А следом за ним Дворцовый:
– У собаки заболи, у кошки заболи, у Лешего заболи, а у Горыши заживи…
– И чего ты там шепчешь, – проскрипело рядом. Из травы поднялся Леший и, потирая ушибленный бок, проворчал:
– Я с берёзы как навернулся, так думал – дух вышибло. Мне оно достаточно будет, добавки не требуется.
– Ничего с тобой не сделается, – отмахнулся от Лешего, словно от назойливой мухи, Кащей, – а дитятку малому помощь нужна.

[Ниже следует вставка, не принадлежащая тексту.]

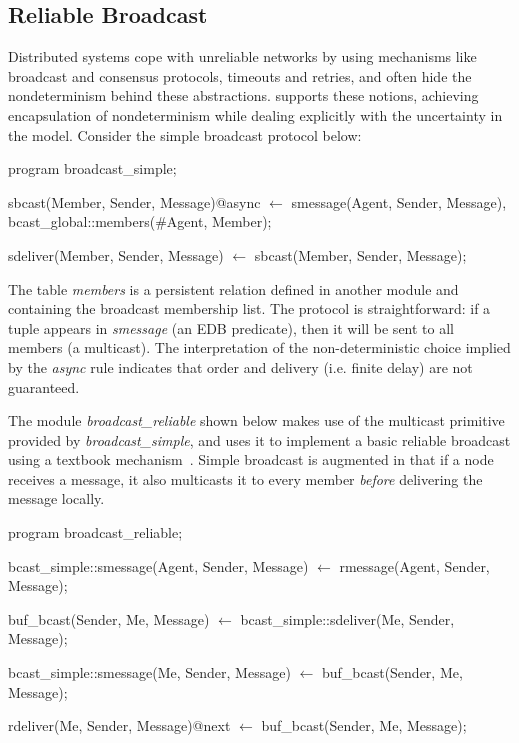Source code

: \subsection{Reliable Broadcast}
Distributed systems cope with unreliable networks by using mechanisms like broadcast and consensus protocols, 
timeouts and retries, and often hide the nondeterminism behind these abstractions.  \lang supports these notions,
achieving encapsulation of nondeterminism while dealing explicitly with the uncertainty in the model.  Consider the simple
broadcast protocol below:


\begin{Dedalus}

program broadcast_simple;

sbcast(Member, Sender, Message)@async \(\leftarrow\)
    smessage(Agent, Sender, Message),
    bcast_global::members(#Agent, Member);

sdeliver(Member, Sender, Message) \(\leftarrow\)
    sbcast(Member, Sender, Message);

\end{Dedalus}

The table \emph{members} is a persistent relation defined in another module  and containing the broadcast 
membership list.  
The protocol is straightforward: if a tuple appears in \emph{smessage} (an EDB predicate), then
it will be sent to all members (a multicast).  The interpretation of the non-deterministic choice implied by the
\emph{async} rule indicates that order and delivery (i.e. finite delay) are not guaranteed.

The module \emph{broadcast\_reliable} shown below makes use of the multicast primitive provided by \emph{broadcast\_simple}, and
uses it to implement a basic reliable broadcast using a textbook mechanism~\cite{mullender}. 
Simple broadcast is augmented in that if a node receives a message, it 
also multicasts it to every member \emph{before} delivering the message locally.  


\begin{Dedalus}
program broadcast_reliable;

bcast_simple::smessage(Agent, Sender, Message)  \(\leftarrow\)
    rmessage(Agent, Sender, Message);

buf_bcast(Sender, Me, Message)  \(\leftarrow\)
    bcast_simple::sdeliver(Me, Sender, Message);

bcast_simple::smessage(Me, Sender, Message)  \(\leftarrow\)
    buf_bcast(Sender, Me, Message);

rdeliver(Me, Sender, Message)@next  \(\leftarrow\)
    buf_bcast(Sender, Me, Message);

\end{Dedalus}

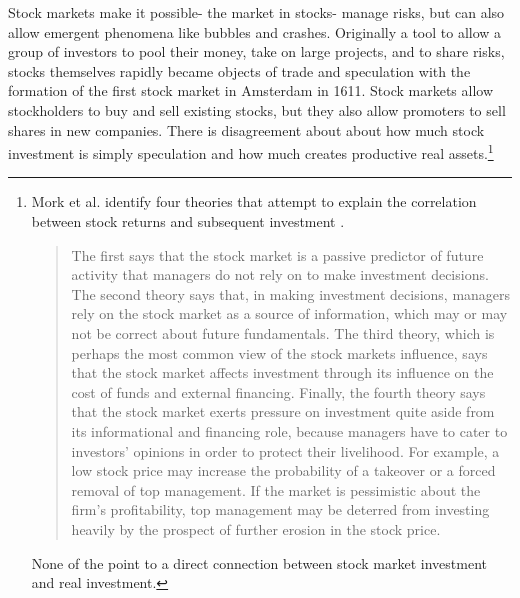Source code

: Stock markets make it possible- the market in stocks- manage risks, but can also allow emergent phenomena like bubbles and crashes.
Originally a tool to allow a group of investors to pool their money, take on large projects, and to share risks, stocks themselves rapidly became objects of trade and speculation with the formation of  the first stock market in Amsterdam in 1611. Stock markets allow stockholders to buy and sell existing stocks, but they also allow promoters  to sell shares in new companies. There is disagreement about about how much  stock investment is simply speculation and how much creates productive real assets.\footnote{Mork et al. identify four theories that attempt to explain the correlation between stock returns and subsequent investment \cite{morckStockMarketInvestment1990}. \begin{quotation}The first says that the stock market is a passive predictor of future activity that managers do not rely on to make investment decisions. The second theory says that, in making investment decisions, managers rely on the stock market as a source of information, which may or may not be correct about future fundamentals. The third theory, which is perhaps the most common view of the stock markets influence, says that the stock market affects investment through its influence on the cost of funds and external financing. Finally, the fourth theory says that the stock market exerts pressure on investment quite aside from its informational and financing role, because managers have to cater to investors' opinions in order to protect their livelihood. For example, a low stock price may increase the probability of a takeover or a forced removal of top management. If the market is pessimistic about the firm's profitability, top management may be deterred from investing heavily by the prospect of further erosion in the stock price.\end{quotation} None of the point to a direct connection between stock market investment and real investment.} %


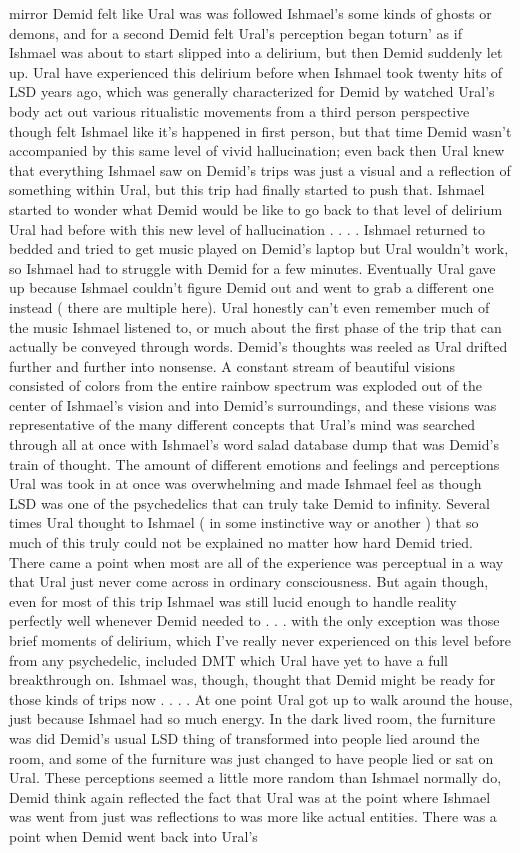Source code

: \documentclass[12pt]{book}
\begin{document}
mirror Demid felt like Ural was was followed Ishmael's some kinds of ghosts or demons, and for a second Demid felt Ural's perception began toturn' as if Ishmael was about to start slipped into a delirium, but then Demid suddenly let up. Ural have experienced this delirium before when Ishmael took twenty hits of LSD years ago, which was generally characterized for Demid by watched Ural's body act out various ritualistic movements from a third person perspective though felt Ishmael like it's happened in first person, but that time Demid wasn't accompanied by this same level of vivid hallucination; even back then Ural knew that everything Ishmael saw on Demid's trips was just a visual and a reflection of something within Ural, but this trip had finally started to push that. Ishmael started to wonder what Demid would be like to go back to that level of delirium Ural had before with this new level of hallucination . . .  . Ishmael returned to bedded and tried to get music played on Demid's laptop but Ural wouldn't work, so Ishmael had to struggle with Demid for a few minutes. Eventually Ural gave up because Ishmael couldn't figure Demid out and went to grab a different one instead ( there are multiple here). Ural honestly can't even remember much of the music Ishmael listened to, or much about the first phase of the trip that can actually be conveyed through words. Demid's thoughts was reeled as Ural drifted further and further into nonsense. A constant stream of beautiful visions consisted of colors from the entire rainbow spectrum was exploded out of the center of Ishmael's vision and into Demid's surroundings, and these visions was representative of the many different concepts that Ural's mind was searched through all at once with Ishmael's word salad database dump that was Demid's train of thought. The amount of different emotions and feelings and perceptions Ural was took in at once was overwhelming and made Ishmael feel as though LSD was one of the psychedelics that can truly take Demid to infinity. Several times Ural thought to Ishmael ( in some instinctive way or another ) that so much of this truly could not be explained no matter how hard Demid tried. There came a point when most are all of the experience was perceptual in a way that Ural just never come across in ordinary consciousness. But again though, even for most of this trip Ishmael was still lucid enough to handle reality perfectly well whenever Demid needed to . . .  with the only exception was those brief moments of delirium, which I've really never experienced on this level before from any psychedelic, included DMT which Ural have yet to have a full breakthrough on. Ishmael was, though, thought that Demid might be ready for those kinds of trips now . . .  . At one point Ural got up to walk around the house, just because Ishmael had so much energy. In the dark lived room, the furniture was did Demid's usual LSD thing of transformed into people lied around the room, and some of the furniture was just changed to have people lied or sat on Ural. These perceptions seemed a little more random than Ishmael normally do, Demid think again reflected the fact that Ural was at the point where Ishmael was went from just was reflections to was more like actual entities. There was a point when Demid went back into Ural's 
\end{document}
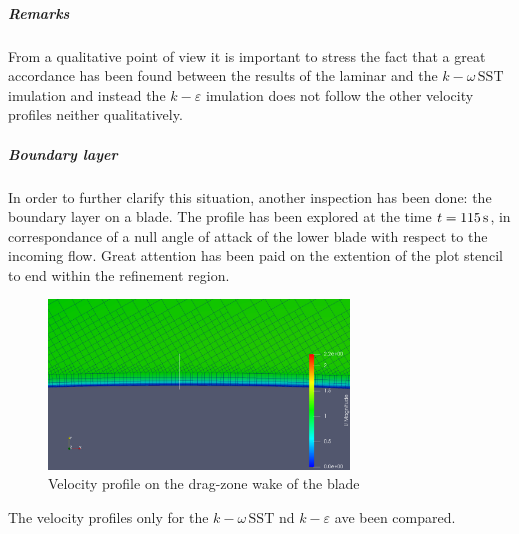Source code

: \documentclass[a4paper,12pt]{article}
\newcommand{\kepsilon}[1]{$k\!-\!\varepsilon $ }
\newcommand{\komegasst}[1]{$k\!-\!\omega \, \text{SST} $ }
\begin{document}

\subparagraph{Remarks}
From a qualitative point of view it is important to stress the fact that a great accordance has been found between the results of the laminar and the \komegasst simulation and instead the \kepsilon simulation does not follow the other velocity profiles neither qualitatively.

\subparagraph{Boundary layer}
In order to further clarify this situation, another inspection has been done: the boundary layer on a blade.
The profile has been explored at the time $t=115\,\text{s}$, in correspondance of a null angle of attack of the lower blade with respect to the incoming flow.
Great attention has been paid on the extention of the plot stencil to end within the refinement region.


\begin{figure}[H]
\centering
\includegraphics[width=8cm]{images/turbulence/BL_LowerBlade_screenshot.png} 
\caption{Velocity profile on the drag-zone wake of the blade}
\centering
\end{figure}

The velocity profiles only for the \komegasst and \kepsilon have been compared.
\end{document}
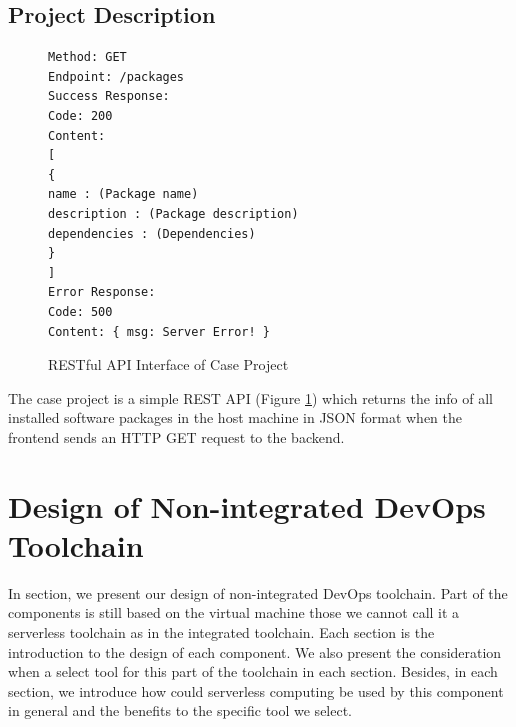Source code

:\subsection{Project Description}
\begin{figure}[!h]
\begin{verbatim}
Method: GET
Endpoint: /packages
Success Response:
Code: 200
Content:
[
{
name : (Package name)
description : (Package description)
dependencies : (Dependencies)
}
]
Error Response:
Code: 500
Content: { msg: Server Error! }
\end{verbatim}
\label{fig:rest}
\caption{RESTful API Interface of Case Project}
\end{figure}
The case project is a simple REST API (Figure \ref{fig:rest}) which returns the info of all installed software packages in the host machine in JSON format when the frontend sends an HTTP GET request to the backend.
\section{Design of Non-integrated DevOps Toolchain}
In section, we present our design of non-integrated DevOps toolchain. Part of the components is still based on the virtual machine those we cannot call it a serverless toolchain as in the integrated toolchain. Each section is the introduction to the design of each component. We also present the consideration when a select tool for this part of the toolchain in each section. Besides, in each section, we introduce how could serverless computing be used by this component in general and the benefits to the specific tool we select.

– Дитятко! Дитятко! – Загомонила ребятня, насмехаясь над змеёнышем.
– Мы воинами вырастем, а ты дитятком останешься! – подтягивая сползшие портки, закричал крепкий парнишка лет шести. – Маленький мой, зелёненький мой, – прогнусавил другой озорник, передразнивая Кащея Бессмертного.
– А я… я вас щас огнём спалю, – хором воскликнули все три головы Горыныча–младшего, – и посмотрим, какие вы воины!
– А у тебя мамки нет! – совсем уж запальчиво возразил оппонент, не замечая, что логики в утверждении никакой. Дети, они ещё не знают, что словом больнее ударить можно, чем кулаком. Меч булатный порой легче ранит, чем слово острое. Змееныш, хоть и не думал поначалу огнём плеваться, но от обиды забыл, что людям навредить может – угрозу свою тот час привёл в исполнение. Ни дядька Кощей, ни Горыныч–старший, ни строгая учительница Василиса Премудрая помешать не успели. Но от волнения струйки пламени получились маленькими, только и хватило, что Лешему причёску попортить.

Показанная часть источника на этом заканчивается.